AT-ST: Self-Training Adaptation Strategy for OCR in Domains with Limited Transcriptions
This addresses the problem of reducing human annotation effort for OCR in domains like personal correspondence or manuscripts, though it is incremental as it builds on existing self-training methods.
The paper tackles text recognition in domains with limited manual annotations by using a self-training strategy with confidence-based data selection and aggressive masking augmentation, achieving up to 55% reduction in character error rate for handwritten data and up to 38% for printed data.
This paper addresses text recognition for domains with limited manual annotations by a simple self-training strategy. Our approach should reduce human annotation effort when target domain data is plentiful, such as when transcribing a collection of single person's correspondence or a large manuscript.
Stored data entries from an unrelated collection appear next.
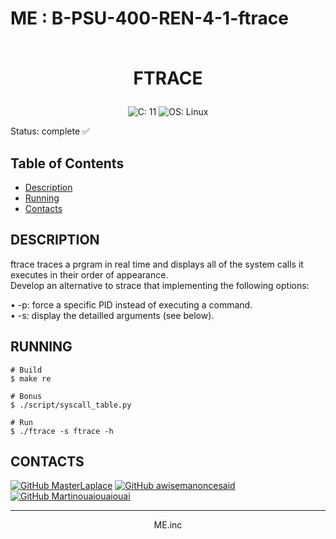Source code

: # ME : B-PSU-400-REN-4-1-ftrace<br><br><p align="center">FTRACE</p>

<p align="center">
  <a>
    <img src="https://img.shields.io/badge/C-11-blue?style=for-the-badge" alt="C: 11">
  </a>
  <a>
    <img src="https://img.shields.io/badge/OS-Linux-blue?style=for-the-badge" alt="OS: Linux">
  </a>
</p>

Status: complete ✅


## Table of Contents
- [Description](#description)
- [Running](#running)
- [Contacts](#contacts)


<div id='description'/>

## **DESCRIPTION**

ftrace traces a prgram in real time and displays all of the system calls it executes in their order of appearance.<br>
Develop an alternative to strace that implementing the following options:<br>

 • -p: force a specific PID instead of executing a command.<br>
 • -s: display the detailled arguments (see below).<br>


<div id='running'/>

## **RUNNING**

```shell
# Build
$ make re

# Bonus
$ ./script/syscall_table.py

# Run
$ ./ftrace -s ftrace -h
```

<div id='contacts'/>

## **CONTACTS**

[![GitHub MasterLaplace](https://img.shields.io/github/followers/MasterLaplace?label=MasterLaplace&style=social)](https://github.com/MasterLaplace)
[![GitHub awisemanoncesaid](https://img.shields.io/github/followers/awisemanoncesaid?label=awisemanoncesaid&style=social)](https://github.com/awisemanoncesaid)
[![GitHub Martinouaiouaiouai](https://img.shields.io/github/followers/Martinouaiouaiouai?label=Martinouaiouaiouai&style=social)](https://github.com/Martinouaiouaiouai)

---
<p align="center">ME.inc</p>
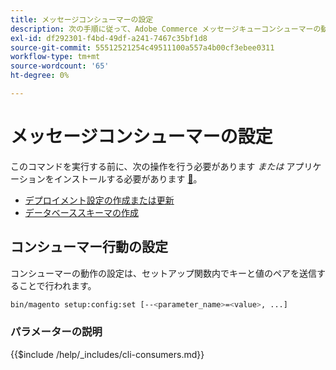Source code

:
 ```yaml
---
title: メッセージコンシューマーの設定
description: 次の手順に従って、Adobe Commerce メッセージキューコンシューマーの動作を設定します。
exl-id: df292301-f4bd-49df-a241-7467c35bf1d8
source-git-commit: 55512521254c49511100a557a4b00cf3ebee0311
workflow-type: tm+mt
source-wordcount: '65'
ht-degree: 0%

---
```


# メッセージコンシューマーの設定

このコマンドを実行する前に、次の操作を行う必要があります *または* アプリケーションをインストールする必要があります [&#128279;](../advanced.md)。

* [デプロイメント設定の作成または更新](deployment.md)
* [データベーススキーマの作成](database.md)

## コンシューマー行動の設定

コンシューマーの動作の設定は、セットアップ関数内でキーと値のペアを送信することで行われます。

```bash
bin/magento setup:config:set [--<parameter_name>=<value>, ...]
```

### パラメーターの説明

{{$include /help/_includes/cli-consumers.md}}

<!-- Last updated from includes: 2022-09-12 09:38:25 -->
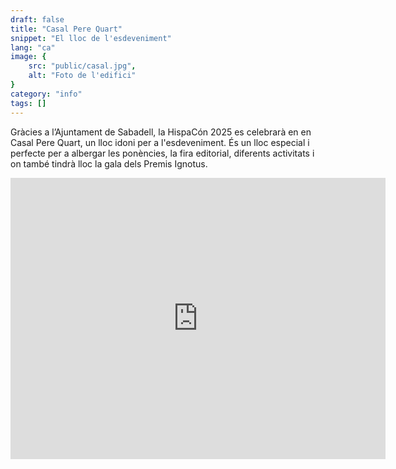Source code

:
 ```yaml
---
draft: false
title: "Casal Pere Quart"
snippet: "El lloc de l'esdeveniment"
lang: "ca"
image: {
    src: "public/casal.jpg",
    alt: "Foto de l'edifici"
}
category: "info"
tags: []
---
```


Gràcies a l’Ajuntament de Sabadell, la HispaCón 2025 es celebrarà en en Casal Pere Quart, un lloc idoni per a l'esdeveniment. És un lloc especial i perfecte per a albergar les ponències, la fira editorial, diferents activitats i on també tindrà lloc la gala dels Premis Ignotus.

<iframe src="https://www.google.com/maps/embed?pb=!1m18!1m12!1m3!1d1493.0799355317129!2d2.110473086842085!3d41.5441356!2m3!1f0!2f0!3f0!3m2!1i1024!2i768!4f13.1!3m3!1m2!1s0x12a49500d7afea31%3A0x4080395b506b7333!2sCasal%20Pere%20Quart!5e0!3m2!1sca!2sca!4v1747079895720!5m2!1sca!2sca" width="600" height="450" style="border:0;" allowfullscreen="" loading="lazy" referrerpolicy="no-referrer-when-downgrade"></iframe>
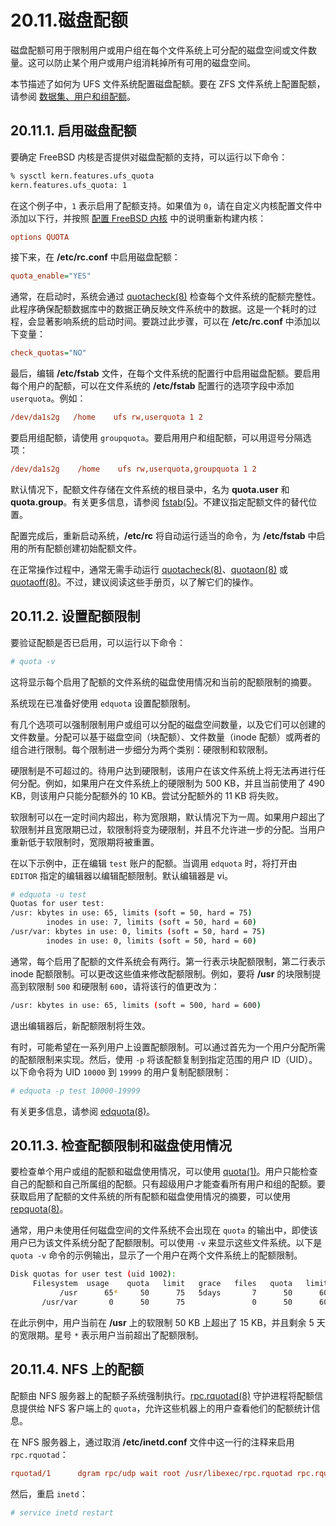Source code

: # 20.11.磁盘配额

磁盘配额可用于限制用户或用户组在每个文件系统上可分配的磁盘空间或文件数量。这可以防止某个用户或用户组消耗掉所有可用的磁盘空间。

本节描述了如何为 UFS 文件系统配置磁盘配额。要在 ZFS 文件系统上配置配额，请参阅 [数据集、用户和组配额](https://docs.freebsd.org/en/books/handbook/zfs/#zfs-zfs-quota)。

## 20.11.1. 启用磁盘配额

要确定 FreeBSD 内核是否提供对磁盘配额的支持，可以运行以下命令：

```sh
% sysctl kern.features.ufs_quota
kern.features.ufs_quota: 1
```

在这个例子中，`1` 表示启用了配额支持。如果值为 `0`，请在自定义内核配置文件中添加以下行，并按照 [配置 FreeBSD 内核](https://docs.freebsd.org/en/books/handbook/kernelconfig/#kernelconfig) 中的说明重新构建内核：

```ini
options QUOTA
```

接下来，在 **/etc/rc.conf** 中启用磁盘配额：

```ini
quota_enable="YES"
```

通常，在启动时，系统会通过 [quotacheck(8)](https://man.freebsd.org/cgi/man.cgi?query=quotacheck&sektion=8&format=html) 检查每个文件系统的配额完整性。此程序确保配额数据库中的数据正确反映文件系统中的数据。这是一个耗时的过程，会显著影响系统的启动时间。要跳过此步骤，可以在 **/etc/rc.conf** 中添加以下变量：

```ini
check_quotas="NO"
```

最后，编辑 **/etc/fstab** 文件，在每个文件系统的配置行中启用磁盘配额。要启用每个用户的配额，可以在文件系统的 **/etc/fstab** 配置行的选项字段中添加 `userquota`。例如：

```ini
/dev/da1s2g   /home    ufs rw,userquota 1 2
```

要启用组配额，请使用 `groupquota`。要启用用户和组配额，可以用逗号分隔选项：

```ini
/dev/da1s2g    /home    ufs rw,userquota,groupquota 1 2
```

默认情况下，配额文件存储在文件系统的根目录中，名为 **quota.user** 和 **quota.group**。有关更多信息，请参阅 [fstab(5)](https://man.freebsd.org/cgi/man.cgi?query=fstab&sektion=5&format=html)。不建议指定配额文件的替代位置。

配置完成后，重新启动系统，**/etc/rc** 将自动运行适当的命令，为 **/etc/fstab** 中启用的所有配额创建初始配额文件。

在正常操作过程中，通常无需手动运行 [quotacheck(8)](https://man.freebsd.org/cgi/man.cgi?query=quotacheck&sektion=8&format=html)、[quotaon(8)](https://man.freebsd.org/cgi/man.cgi?query=quotaon&sektion=8&format=html) 或 [quotaoff(8)](https://man.freebsd.org/cgi/man.cgi?query=quotaoff&sektion=8&format=html)。不过，建议阅读这些手册页，以了解它们的操作。

## 20.11.2. 设置配额限制

要验证配额是否已启用，可以运行以下命令：

```sh
# quota -v
```

这将显示每个启用了配额的文件系统的磁盘使用情况和当前的配额限制的摘要。

系统现在已准备好使用 `edquota` 设置配额限制。

有几个选项可以强制限制用户或组可以分配的磁盘空间数量，以及它们可以创建的文件数量。分配可以基于磁盘空间（块配额）、文件数量（inode 配额）或两者的组合进行限制。每个限制进一步细分为两个类别：硬限制和软限制。

硬限制是不可超过的。待用户达到硬限制，该用户在该文件系统上将无法再进行任何分配。例如，如果用户在文件系统上的硬限制为 500 KB，并且当前使用了 490 KB，则该用户只能分配额外的 10 KB。尝试分配额外的 11 KB 将失败。

软限制可以在一定时间内超出，称为宽限期，默认情况下为一周。如果用户超出了软限制并且宽限期已过，软限制将变为硬限制，并且不允许进一步的分配。当用户重新低于软限制时，宽限期将被重置。

在以下示例中，正在编辑 `test` 账户的配额。当调用 `edquota` 时，将打开由 `EDITOR` 指定的编辑器以编辑配额限制。默认编辑器是 vi。

```sh
# edquota -u test
Quotas for user test:
/usr: kbytes in use: 65, limits (soft = 50, hard = 75)
        inodes in use: 7, limits (soft = 50, hard = 60)
/usr/var: kbytes in use: 0, limits (soft = 50, hard = 75)
        inodes in use: 0, limits (soft = 50, hard = 60)
```

通常，每个启用了配额的文件系统会有两行。第一行表示块配额限制，第二行表示 inode 配额限制。可以更改这些值来修改配额限制。例如，要将 **/usr** 的块限制提高到软限制 `500` 和硬限制 `600`，请将该行的值更改为：

```sh
/usr: kbytes in use: 65, limits (soft = 500, hard = 600)
```

退出编辑器后，新配额限制将生效。

有时，可能希望在一系列用户上设置配额限制。可以通过首先为一个用户分配所需的配额限制来实现。然后，使用 `-p` 将该配额复制到指定范围的用户 ID（UID）。以下命令将为 UID `10000` 到 `19999` 的用户复制配额限制：

```sh
# edquota -p test 10000-19999
```

有关更多信息，请参阅 [edquota(8)](https://man.freebsd.org/cgi/man.cgi?query=edquota&sektion=8&format=html)。

## 20.11.3. 检查配额限制和磁盘使用情况

要检查单个用户或组的配额和磁盘使用情况，可以使用 [quota(1)](https://man.freebsd.org/cgi/man.cgi?query=quota&sektion=1&format=html)。用户只能检查自己的配额和自己所属组的配额。只有超级用户才能查看所有用户和组的配额。要获取启用了配额的文件系统的所有配额和磁盘使用情况的摘要，可以使用 [repquota(8)](https://man.freebsd.org/cgi/man.cgi?query=repquota&sektion=8&format=html)。

通常，用户未使用任何磁盘空间的文件系统不会出现在 `quota` 的输出中，即使该用户已为该文件系统分配了配额限制。可以使用 `-v` 来显示这些文件系统。以下是 `quota -v` 命令的示例输出，显示了一个用户在两个文件系统上的配额限制。

```sh
Disk quotas for user test (uid 1002):
     Filesystem  usage    quota   limit   grace   files   quota   limit   grace
           /usr      65*     50      75   5days       7      50      60
       /usr/var       0      50      75               0      50      60
```

在此示例中，用户当前在 **/usr** 上的软限制 50 KB 上超出了 15 KB，并且剩余 5 天的宽限期。星号 `*` 表示用户当前超出了配额限制。

## 20.11.4. NFS 上的配额

配额由 NFS 服务器上的配额子系统强制执行。[rpc.rquotad(8)](https://man.freebsd.org/cgi/man.cgi?query=rpc.rquotad&sektion=8&format=html) 守护进程将配额信息提供给 NFS 客户端上的 `quota`，允许这些机器上的用户查看他们的配额统计信息。

在 NFS 服务器上，通过取消 **/etc/inetd.conf** 文件中这一行的注释来启用 `rpc.rquotad`：

```ini
rquotad/1      dgram rpc/udp wait root /usr/libexec/rpc.rquotad rpc.rquotad
```

然后，重启 `inetd`：

```sh
# service inetd restart
```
We propose to train a seed system on large scale data from related domains mixed with available annotated data from the target domain. The seed system transcribes the unannotated data from the target domain which is then used to train a better system. We study several confidence measures and eventually decide to use the posterior probability of a transcription for data selection. Additionally, we propose to augment the data using an aggressive masking scheme. By self-training, we achieve up to 55 % reduction in character error rate for handwritten data and up to 38 % on printed data. The masking augmentation itself reduces the error rate by about 10 % and its effect is better pronounced in case of difficult handwritten data.